Exercise prompt - Among the records below, the line containing "Если промокод не активируется, проверьте" marks the start. Output it and all lines after it exactly.

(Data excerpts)
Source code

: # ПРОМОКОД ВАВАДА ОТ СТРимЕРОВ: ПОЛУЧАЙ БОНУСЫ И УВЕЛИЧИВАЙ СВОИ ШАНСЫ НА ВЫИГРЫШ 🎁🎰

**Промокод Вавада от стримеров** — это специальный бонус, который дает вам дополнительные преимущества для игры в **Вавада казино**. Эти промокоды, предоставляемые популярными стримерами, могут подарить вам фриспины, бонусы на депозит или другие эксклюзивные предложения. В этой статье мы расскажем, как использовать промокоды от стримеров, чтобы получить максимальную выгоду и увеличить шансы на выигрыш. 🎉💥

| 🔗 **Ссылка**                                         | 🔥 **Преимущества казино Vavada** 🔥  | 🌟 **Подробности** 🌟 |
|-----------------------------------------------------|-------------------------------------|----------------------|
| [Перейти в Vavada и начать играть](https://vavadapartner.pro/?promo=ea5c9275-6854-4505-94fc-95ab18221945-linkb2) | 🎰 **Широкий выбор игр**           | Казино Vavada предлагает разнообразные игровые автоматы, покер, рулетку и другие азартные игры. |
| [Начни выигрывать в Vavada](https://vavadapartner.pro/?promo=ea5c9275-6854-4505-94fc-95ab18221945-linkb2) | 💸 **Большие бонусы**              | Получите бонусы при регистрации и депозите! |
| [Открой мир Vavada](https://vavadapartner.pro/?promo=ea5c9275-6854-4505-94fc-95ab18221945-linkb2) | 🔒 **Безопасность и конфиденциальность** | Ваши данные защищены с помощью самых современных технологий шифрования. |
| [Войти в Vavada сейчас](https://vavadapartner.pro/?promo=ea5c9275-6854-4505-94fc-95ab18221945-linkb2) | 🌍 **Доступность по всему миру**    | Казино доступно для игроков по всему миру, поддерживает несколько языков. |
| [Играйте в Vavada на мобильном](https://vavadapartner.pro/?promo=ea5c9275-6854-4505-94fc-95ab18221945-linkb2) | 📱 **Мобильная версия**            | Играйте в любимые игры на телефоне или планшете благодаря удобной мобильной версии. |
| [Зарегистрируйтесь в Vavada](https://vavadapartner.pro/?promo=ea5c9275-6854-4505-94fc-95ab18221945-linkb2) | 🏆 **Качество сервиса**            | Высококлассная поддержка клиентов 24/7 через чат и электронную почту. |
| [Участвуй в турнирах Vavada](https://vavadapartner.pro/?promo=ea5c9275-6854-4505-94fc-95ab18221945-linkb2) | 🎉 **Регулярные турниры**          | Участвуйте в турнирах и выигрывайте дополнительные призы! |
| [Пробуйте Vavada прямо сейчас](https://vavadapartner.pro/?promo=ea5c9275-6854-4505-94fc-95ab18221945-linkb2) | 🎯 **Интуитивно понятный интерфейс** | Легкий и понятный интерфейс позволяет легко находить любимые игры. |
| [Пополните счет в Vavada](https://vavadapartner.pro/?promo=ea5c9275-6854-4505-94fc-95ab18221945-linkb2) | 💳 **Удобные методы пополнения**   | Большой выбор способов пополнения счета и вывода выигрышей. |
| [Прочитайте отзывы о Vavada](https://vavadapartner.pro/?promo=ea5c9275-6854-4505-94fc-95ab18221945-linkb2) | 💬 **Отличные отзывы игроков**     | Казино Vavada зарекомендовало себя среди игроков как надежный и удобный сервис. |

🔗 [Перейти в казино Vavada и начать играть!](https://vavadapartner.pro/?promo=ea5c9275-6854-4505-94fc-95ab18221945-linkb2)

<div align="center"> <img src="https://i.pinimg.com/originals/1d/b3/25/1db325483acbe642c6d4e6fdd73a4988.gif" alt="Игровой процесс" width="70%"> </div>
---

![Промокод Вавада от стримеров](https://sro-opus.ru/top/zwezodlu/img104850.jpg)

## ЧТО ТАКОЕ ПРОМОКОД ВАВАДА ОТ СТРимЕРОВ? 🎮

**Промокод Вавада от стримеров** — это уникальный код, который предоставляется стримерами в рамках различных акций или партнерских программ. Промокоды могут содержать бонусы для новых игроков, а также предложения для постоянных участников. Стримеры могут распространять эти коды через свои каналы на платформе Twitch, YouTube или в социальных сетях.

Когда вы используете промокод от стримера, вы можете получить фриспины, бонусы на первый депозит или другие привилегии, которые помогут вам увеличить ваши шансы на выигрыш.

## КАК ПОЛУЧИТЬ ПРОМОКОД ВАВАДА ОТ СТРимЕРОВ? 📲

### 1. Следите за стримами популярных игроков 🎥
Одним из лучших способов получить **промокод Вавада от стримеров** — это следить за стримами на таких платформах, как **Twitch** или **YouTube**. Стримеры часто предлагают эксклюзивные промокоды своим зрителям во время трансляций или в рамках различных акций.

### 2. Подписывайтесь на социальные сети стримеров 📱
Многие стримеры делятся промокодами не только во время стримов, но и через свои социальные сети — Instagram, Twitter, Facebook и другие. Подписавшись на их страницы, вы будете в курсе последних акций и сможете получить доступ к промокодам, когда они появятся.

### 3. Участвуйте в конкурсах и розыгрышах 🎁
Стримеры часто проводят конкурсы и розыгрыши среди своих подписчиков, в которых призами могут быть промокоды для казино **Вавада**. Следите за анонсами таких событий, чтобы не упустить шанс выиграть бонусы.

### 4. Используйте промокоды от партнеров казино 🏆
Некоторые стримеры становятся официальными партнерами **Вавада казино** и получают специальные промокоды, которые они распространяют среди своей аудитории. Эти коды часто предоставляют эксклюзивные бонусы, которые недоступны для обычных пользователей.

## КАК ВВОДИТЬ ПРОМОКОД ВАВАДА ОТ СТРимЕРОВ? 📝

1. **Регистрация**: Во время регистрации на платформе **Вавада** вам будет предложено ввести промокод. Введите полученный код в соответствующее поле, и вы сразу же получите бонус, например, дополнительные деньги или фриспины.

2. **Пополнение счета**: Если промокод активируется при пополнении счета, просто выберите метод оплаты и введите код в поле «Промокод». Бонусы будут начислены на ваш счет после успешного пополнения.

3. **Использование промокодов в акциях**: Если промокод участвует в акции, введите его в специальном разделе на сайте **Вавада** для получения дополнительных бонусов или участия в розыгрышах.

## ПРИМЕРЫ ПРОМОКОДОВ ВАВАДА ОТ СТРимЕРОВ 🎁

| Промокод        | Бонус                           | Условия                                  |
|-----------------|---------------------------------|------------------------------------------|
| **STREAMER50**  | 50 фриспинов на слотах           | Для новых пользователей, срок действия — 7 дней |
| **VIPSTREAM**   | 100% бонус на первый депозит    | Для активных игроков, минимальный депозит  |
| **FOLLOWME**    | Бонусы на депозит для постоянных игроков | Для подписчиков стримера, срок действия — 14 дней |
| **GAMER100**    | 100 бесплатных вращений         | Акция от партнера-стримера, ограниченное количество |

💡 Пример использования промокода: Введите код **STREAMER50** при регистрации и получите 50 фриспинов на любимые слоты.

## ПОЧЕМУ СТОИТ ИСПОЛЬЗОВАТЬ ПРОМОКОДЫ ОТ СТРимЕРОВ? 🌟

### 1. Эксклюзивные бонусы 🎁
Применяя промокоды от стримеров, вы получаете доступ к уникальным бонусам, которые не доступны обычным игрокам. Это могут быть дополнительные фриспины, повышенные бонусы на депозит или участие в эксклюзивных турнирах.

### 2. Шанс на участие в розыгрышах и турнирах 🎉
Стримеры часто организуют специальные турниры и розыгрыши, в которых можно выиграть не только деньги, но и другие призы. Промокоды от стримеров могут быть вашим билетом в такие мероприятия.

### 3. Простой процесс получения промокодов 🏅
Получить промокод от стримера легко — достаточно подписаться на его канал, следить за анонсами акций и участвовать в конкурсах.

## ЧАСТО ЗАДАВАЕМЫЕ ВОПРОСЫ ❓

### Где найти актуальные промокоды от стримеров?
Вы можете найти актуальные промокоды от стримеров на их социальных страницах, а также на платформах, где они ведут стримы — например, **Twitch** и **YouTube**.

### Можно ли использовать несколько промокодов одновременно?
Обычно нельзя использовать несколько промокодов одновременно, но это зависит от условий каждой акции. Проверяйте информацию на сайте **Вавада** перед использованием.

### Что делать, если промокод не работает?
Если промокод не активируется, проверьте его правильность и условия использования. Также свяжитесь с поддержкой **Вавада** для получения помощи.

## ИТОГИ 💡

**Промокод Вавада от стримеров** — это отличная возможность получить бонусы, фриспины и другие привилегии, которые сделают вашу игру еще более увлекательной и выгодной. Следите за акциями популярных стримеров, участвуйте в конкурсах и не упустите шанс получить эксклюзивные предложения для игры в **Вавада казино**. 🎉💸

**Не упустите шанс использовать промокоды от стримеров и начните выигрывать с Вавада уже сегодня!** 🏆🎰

Output of the exercise -
Если промокод не активируется, проверьте его правильность и условия использования. Также свяжитесь с поддержкой **Вавада** для получения помощи.

## ИТОГИ 💡

**Промокод Вавада от стримеров** — это отличная возможность получить бонусы, фриспины и другие привилегии, которые сделают вашу игру еще более увлекательной и выгодной. Следите за акциями популярных стримеров, участвуйте в конкурсах и не упустите шанс получить эксклюзивные предложения для игры в **Вавада казино**. 🎉💸

**Не упустите шанс использовать промокоды от стримеров и начните выигрывать с Вавада уже сегодня!** 🏆🎰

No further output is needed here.